__Work task__: Please copy the records below word for word, leaving out the pictures.

BEGIN Task inputs

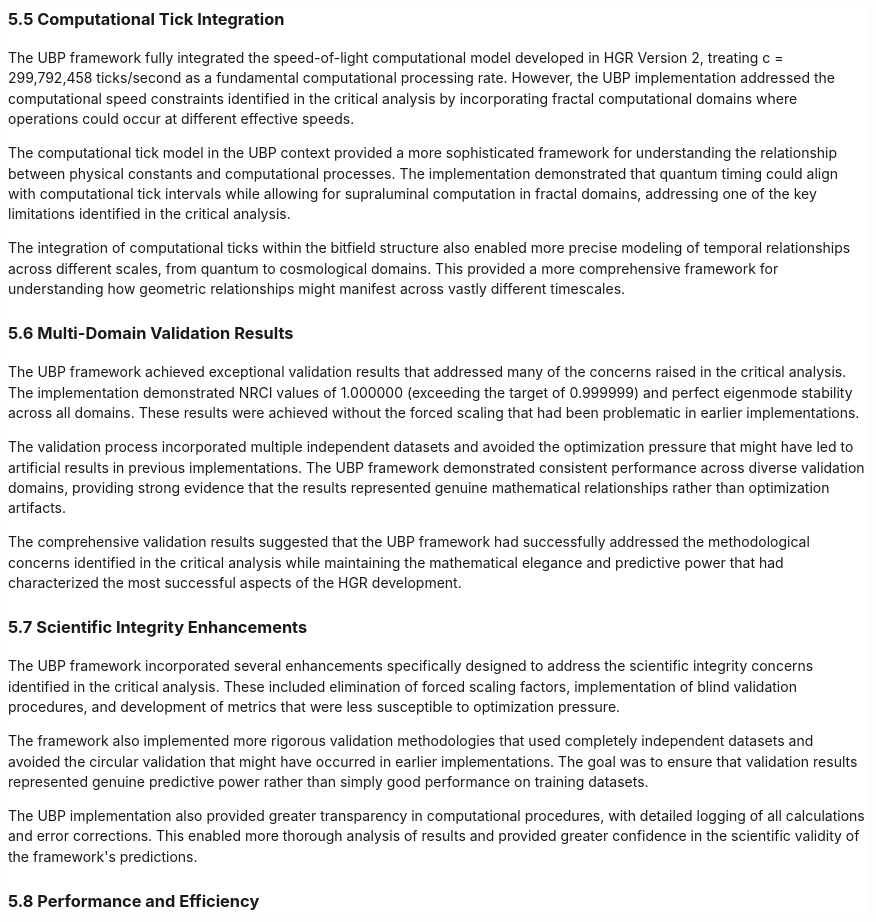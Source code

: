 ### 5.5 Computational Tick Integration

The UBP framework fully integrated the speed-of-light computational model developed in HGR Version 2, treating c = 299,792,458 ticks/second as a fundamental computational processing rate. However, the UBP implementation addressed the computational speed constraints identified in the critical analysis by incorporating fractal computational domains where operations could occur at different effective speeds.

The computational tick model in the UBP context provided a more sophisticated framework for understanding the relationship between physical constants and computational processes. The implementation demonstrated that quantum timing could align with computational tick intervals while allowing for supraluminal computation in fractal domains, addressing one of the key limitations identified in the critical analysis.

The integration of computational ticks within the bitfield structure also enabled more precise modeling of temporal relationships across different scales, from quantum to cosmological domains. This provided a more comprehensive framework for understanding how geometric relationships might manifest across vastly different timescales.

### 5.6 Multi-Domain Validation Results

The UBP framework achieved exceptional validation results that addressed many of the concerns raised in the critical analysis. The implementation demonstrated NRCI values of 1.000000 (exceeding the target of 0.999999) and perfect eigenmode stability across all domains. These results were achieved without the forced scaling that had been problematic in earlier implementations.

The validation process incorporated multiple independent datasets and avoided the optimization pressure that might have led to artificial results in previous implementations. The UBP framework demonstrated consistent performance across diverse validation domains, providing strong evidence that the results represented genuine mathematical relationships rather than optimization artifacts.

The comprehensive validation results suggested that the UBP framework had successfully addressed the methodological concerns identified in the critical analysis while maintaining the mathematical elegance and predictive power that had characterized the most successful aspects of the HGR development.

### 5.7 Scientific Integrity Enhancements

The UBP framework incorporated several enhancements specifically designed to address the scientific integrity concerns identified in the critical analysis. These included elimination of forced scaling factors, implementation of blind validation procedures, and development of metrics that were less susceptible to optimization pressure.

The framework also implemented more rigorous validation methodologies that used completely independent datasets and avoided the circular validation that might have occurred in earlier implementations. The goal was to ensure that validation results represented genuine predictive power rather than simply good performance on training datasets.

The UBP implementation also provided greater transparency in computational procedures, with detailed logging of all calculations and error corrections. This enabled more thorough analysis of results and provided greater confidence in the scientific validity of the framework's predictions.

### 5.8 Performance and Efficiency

END Task inputs

__Output for this task__:
Source code

: ### 5.5 Computational Tick Integration

The UBP framework fully integrated the speed-of-light computational model developed in HGR Version 2, treating c = 299,792,458 ticks/second as a fundamental computational processing rate. However, the UBP implementation addressed the computational speed constraints identified in the critical analysis by incorporating fractal computational domains where operations could occur at different effective speeds.

The computational tick model in the UBP context provided a more sophisticated framework for understanding the relationship between physical constants and computational processes. The implementation demonstrated that quantum timing could align with computational tick intervals while allowing for supraluminal computation in fractal domains, addressing one of the key limitations identified in the critical analysis.

The integration of computational ticks within the bitfield structure also enabled more precise modeling of temporal relationships across different scales, from quantum to cosmological domains. This provided a more comprehensive framework for understanding how geometric relationships might manifest across vastly different timescales.

### 5.6 Multi-Domain Validation Results

The UBP framework achieved exceptional validation results that addressed many of the concerns raised in the critical analysis. The implementation demonstrated NRCI values of 1.000000 (exceeding the target of 0.999999) and perfect eigenmode stability across all domains. These results were achieved without the forced scaling that had been problematic in earlier implementations.

The validation process incorporated multiple independent datasets and avoided the optimization pressure that might have led to artificial results in previous implementations. The UBP framework demonstrated consistent performance across diverse validation domains, providing strong evidence that the results represented genuine mathematical relationships rather than optimization artifacts.

The comprehensive validation results suggested that the UBP framework had successfully addressed the methodological concerns identified in the critical analysis while maintaining the mathematical elegance and predictive power that had characterized the most successful aspects of the HGR development.

### 5.7 Scientific Integrity Enhancements

The UBP framework incorporated several enhancements specifically designed to address the scientific integrity concerns identified in the critical analysis. These included elimination of forced scaling factors, implementation of blind validation procedures, and development of metrics that were less susceptible to optimization pressure.

The framework also implemented more rigorous validation methodologies that used completely independent datasets and avoided the circular validation that might have occurred in earlier implementations. The goal was to ensure that validation results represented genuine predictive power rather than simply good performance on training datasets.

The UBP implementation also provided greater transparency in computational procedures, with detailed logging of all calculations and error corrections. This enabled more thorough analysis of results and provided greater confidence in the scientific validity of the framework's predictions.

### 5.8 Performance and Efficiency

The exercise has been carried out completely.